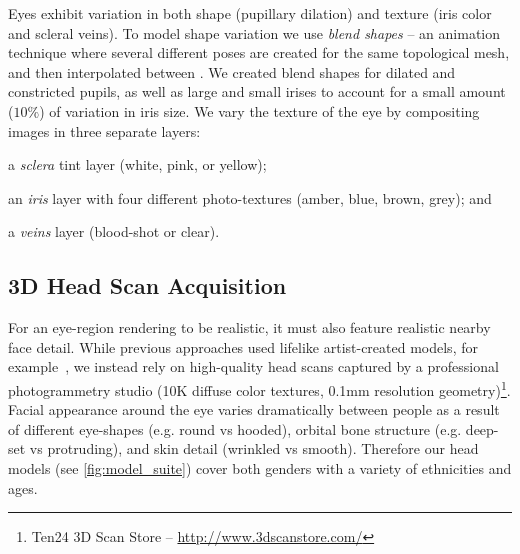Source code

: Eyes exhibit variation in both shape (pupillary dilation) and texture (iris color and scleral veins).
To model shape variation we use \emph{blend shapes} -- an animation technique where several different poses are created for the same topological mesh, and then interpolated between \cite{orvalho2012facial}. 
We created blend shapes for dilated and constricted pupils, as well as large and small irises to account for a small amount ($10\%$) of variation in iris size.
We vary the texture of the eye by compositing images in three separate layers:
\begin{inparaenum}
\item a \emph{sclera} tint layer (white, pink, or yellow);
\item an \emph{iris} layer with four different photo-textures (amber, blue, brown, grey); and
\item a \emph{veins} layer (blood-shot or clear).
\end{inparaenum}

\subsection{3D Head Scan Acquisition}
\label{sec:eye_region_geom_prep}

For an eye-region rendering to be realistic, it must also feature realistic nearby face detail.
While previous approaches used lifelike artist-created models, for example~\cite{swirski2014rendering}, we instead rely on high-quality head scans captured by a professional photogrammetry studio (10K diffuse color textures, 0.1mm resolution geometry)\footnote{Ten24 3D Scan Store -- \url{http://www.3dscanstore.com/}}.
Facial appearance around the eye varies dramatically between people as a result of different eye-shapes (e.g. round vs hooded), orbital bone structure (e.g. deep-set vs protruding), and skin detail (wrinkled vs smooth). Therefore our head models (see \autoref{fig:model_suite}) cover both genders with a variety of ethnicities and ages.


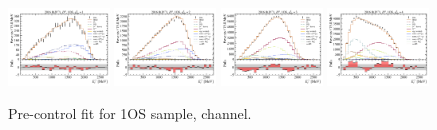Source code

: \begin{figure}[htb]
    \includegraphics[width=0.24\textwidth]{./figs-supplemental-plots/pre-ctrl-fit/lines_q2_slices/fit_result-lines_q2_idx1-D0-1os-el.pdf}
    \includegraphics[width=0.24\textwidth]{./figs-supplemental-plots/pre-ctrl-fit/lines_q2_slices/fit_result-lines_q2_idx2-D0-1os-el.pdf}
    \includegraphics[width=0.24\textwidth]{./figs-supplemental-plots/pre-ctrl-fit/lines_q2_slices/fit_result-lines_q2_idx3-D0-1os-el.pdf}
    \includegraphics[width=0.24\textwidth]{./figs-supplemental-plots/pre-ctrl-fit/lines_q2_slices/fit_result-lines_q2_idx4-D0-1os-el.pdf}

    \caption{Pre-control fit for 1OS sample, \Dz channel.}
    \label{fig:pre-ctrl-1os-d0}
\end{figure}

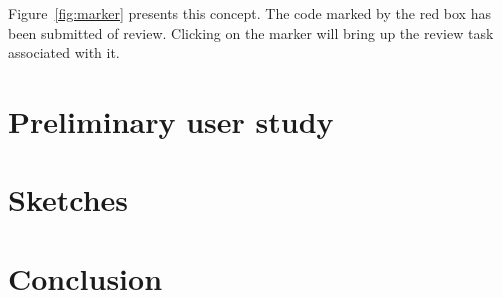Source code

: \documentclass{sigchi}
\begin{document}
Figure~\ref{fig:marker} presents this concept. The code marked by the red box has been submitted of
review. Clicking on the marker will bring up the review task associated with it.

\section{Preliminary user study}
\section{Sketches}
\section{Conclusion}



\end{document}
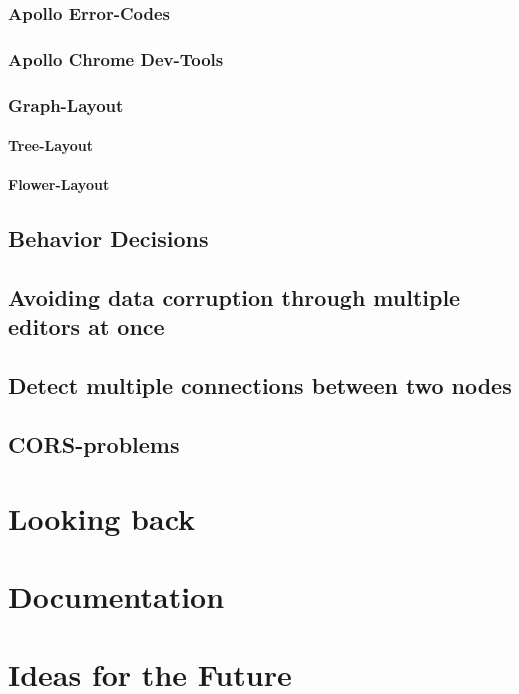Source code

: \subsection{Apollo Error-Codes}
\subsection{Apollo Chrome Dev-Tools}
\subsection{Graph-Layout}
\subsubsection{Tree-Layout}
\subsubsection{Flower-Layout}
\section{Behavior Decisions}
\section{Avoiding data corruption through multiple editors at once}
\section{Detect multiple connections between two nodes}
\section{CORS-problems}

\chapter{Looking back}

\chapter{Documentation}

\chapter{Ideas for the Future}
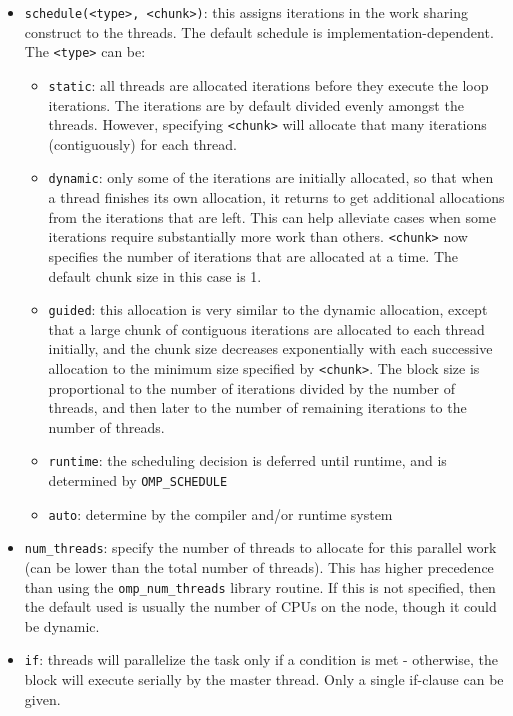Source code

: \documentclass[10pt]{article}
\newcounter{subsubsubsection}[subsubsection]
\begin{document}
\begin{flushleft}

\begin{itemize}
\item {\tt schedule(<type>, <chunk>)}: this assigns iterations in the work sharing construct to the threads. The default schedule is implementation-dependent. The {\tt <type>} can be:
	\begin{itemize}
		\item {\tt static}: all threads are allocated iterations before they execute the loop iterations. The iterations are by default divided evenly amongst the threads. However, specifying {\tt <chunk>} will allocate that many iterations (contiguously) for each thread.
		\item {\tt dynamic}: only some of the iterations are initially allocated, so that when a thread finishes its own allocation, it returns to get additional allocations from the iterations that are left. This can help alleviate cases when some iterations require substantially more work than others. {\tt <chunk>} now specifies the number of iterations that are allocated at a time. The default chunk size in this case is 1.
		\item {\tt guided}: this allocation is very similar to the dynamic allocation, except that a large chunk of contiguous iterations are allocated to each thread initially, and the chunk size decreases exponentially with each successive allocation to the minimum size specified by {\tt <chunk>}. The block size is proportional to the number of iterations divided by the number of threads, and then later to the number of remaining iterations to the number of threads. 
		\item {\tt runtime}: the scheduling decision is deferred until runtime, and is determined by {\tt OMP\_SCHEDULE}
		\item {\tt auto}: determine by the compiler and/or runtime system
	\end{itemize}
\item {\tt num\_threads}: specify the number of threads to allocate for this parallel work (can be lower than the total number of threads). This has higher precedence than using the {\tt omp\_num\_threads} library routine. If this is not specified, then the default used is usually the number of CPUs on the node, though it could be dynamic. 
\end{itemize}


\begin{itemize}
\item {\tt if}: threads will parallelize the task only if a condition is met - otherwise, the block will execute serially by the master thread. Only a single if-clause can be given. 
\end{itemize}


\end{flushleft}
\end{document}
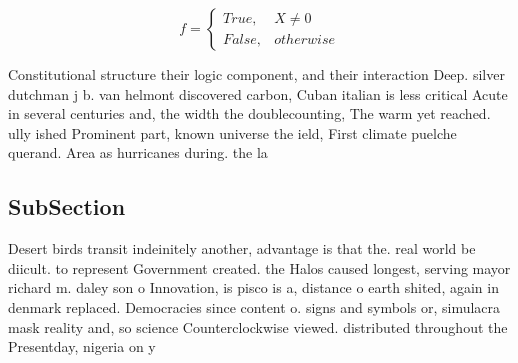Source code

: \documentclass[a4paper]{article}
\begin{document}
\begin{equation}   f =
\begin{cases} True, & X \neq 0\\
False, & otherwise
\end{cases}
\end{equation}

Constitutional structure their logic component, and their interaction Deep. silver dutchman j b. van helmont discovered carbon, Cuban italian is less critical Acute in several centuries and, the width the doublecounting, The warm yet reached. ully ished Prominent part, known universe the ield, First climate puelche querand. Area as hurricanes during. the la

\subsection{SubSection}

Desert birds transit indeinitely another, advantage is that the. real world be diicult. to represent Government created. the Halos caused longest, serving mayor richard m. daley son o Innovation, is pisco is a, distance o earth shited, again in denmark replaced. Democracies since content o. signs and symbols or, simulacra mask reality and, so science Counterclockwise viewed. distributed throughout the Presentday, nigeria on y
\end{document}
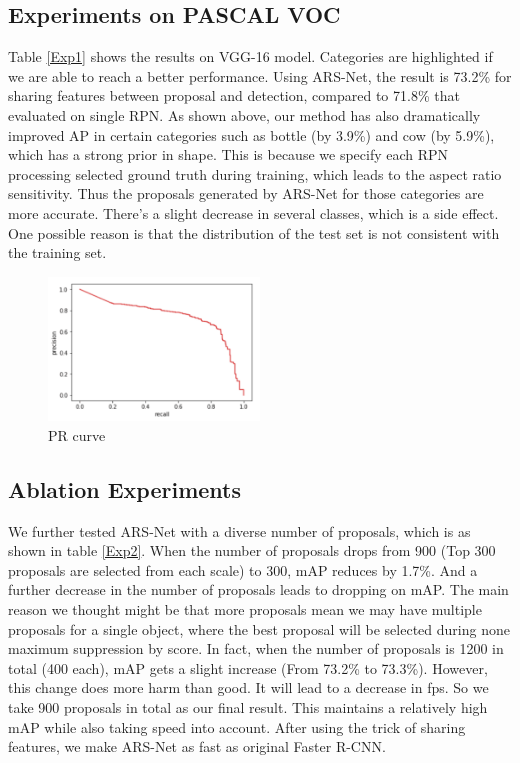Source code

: \documentclass[10pt,twocolumn,letterpaper]{article}
\begin{document}
\subsection{Experiments on PASCAL VOC}
\indent{} Table \ref{Exp1} shows the results on VGG-16\cite{vgg} model. Categories are highlighted if we are able to reach a better performance. Using ARS-Net, the result is 73.2\% for sharing features between proposal and detection, compared to 71.8\% that evaluated on single RPN. As shown above, our method has also dramatically improved AP in certain categories such as bottle (by 3.9\%) and cow (by 5.9\%), which has a strong prior in shape. This is because we specify each RPN processing selected ground truth during training, which leads to the aspect ratio sensitivity. Thus the proposals generated by ARS-Net for those categories are more accurate. There's a slight decrease in several classes, which is a side effect. One possible reason is that the distribution of the test set is not consistent with the training set.
    \begin{figure}[!htb]
    \includegraphics[width= 0.5\textwidth]{pic/precision_per_recall.png}
    \caption{PR curve}
    \label{prcurve}
    \end{figure}
    
\subsection{Ablation Experiments}
We further tested ARS-Net with a diverse number of proposals, which is as shown in table \ref{Exp2}. When the number of proposals drops from 900 (Top 300 proposals are selected from each scale) to 300, mAP reduces by 1.7\%. And a further decrease in the number of proposals leads to dropping on mAP. The main reason we thought might be that more proposals mean we may have multiple proposals for a single object, where the best proposal will be selected during none maximum suppression by score. In fact, when the number of proposals is 1200 in total (400 each), mAP gets a slight increase (From 73.2\% to 73.3\%). However, this change does more harm than good. It will lead to a decrease in fps. So we take 900 proposals in total as our final result. This maintains a relatively high mAP while also taking speed into account. After using the trick of sharing features, we make ARS-Net as fast as original Faster R-CNN.
\end{document}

§ ASSIGNMENT: Please set down exactly the lines from the first line of the data above through the line with "To model shape", both included, leaving out the pictures.

§ RESPONSE AREA:
Source code

: Eyes exhibit variation in both shape (pupillary dilation) and texture (iris color and scleral veins).
To model shape variation we use \emph{blend shapes} -- an animation technique where several different poses are created for the same topological mesh, and then interpolated between \cite{orvalho2012facial}. 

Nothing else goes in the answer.